Input for this task: Begin

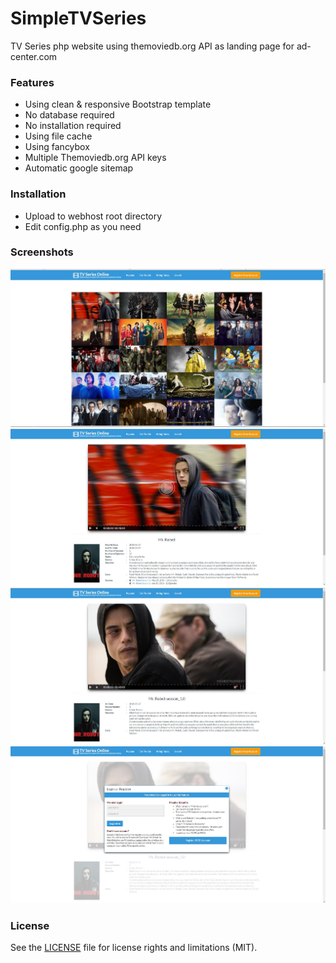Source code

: # SimpleTVSeries

TV Series php website using themoviedb.org API as landing page for ad-center.com

### Features
  * Using clean & responsive Bootstrap template
  * No database required
  * No installation required
  * Using file cache
  * Using fancybox
  * Multiple Themoviedb.org API keys
  * Automatic google sitemap 
  
### Installation
  * Upload to webhost root directory
  * Edit config.php as you need
  
### Screenshots
![alt tag](images/Screenshot_2.jpg)
![alt tag](images/Screenshot_3.jpg)
![alt tag](images/Screenshot_6.jpg)
![alt tag](images/Screenshot_7.jpg)
  
### License
See the [LICENSE](LICENSE.md) file for license rights and limitations (MIT).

Input for this task: End

Return every line of the data above exactly, and omit all pictures.

Answer to the exercise →
Source code

: # SimpleTVSeries

TV Series php website using themoviedb.org API as landing page for ad-center.com

### Features
  * Using clean & responsive Bootstrap template
  * No database required
  * No installation required
  * Using file cache
  * Using fancybox
  * Multiple Themoviedb.org API keys
  * Automatic google sitemap 
  
### Installation
  * Upload to webhost root directory
  * Edit config.php as you need
  
### Screenshots
![alt tag](images/Screenshot_2.jpg)
![alt tag](images/Screenshot_3.jpg)
![alt tag](images/Screenshot_6.jpg)
![alt tag](images/Screenshot_7.jpg)
  
### License
See the [LICENSE](LICENSE.md) file for license rights and limitations (MIT).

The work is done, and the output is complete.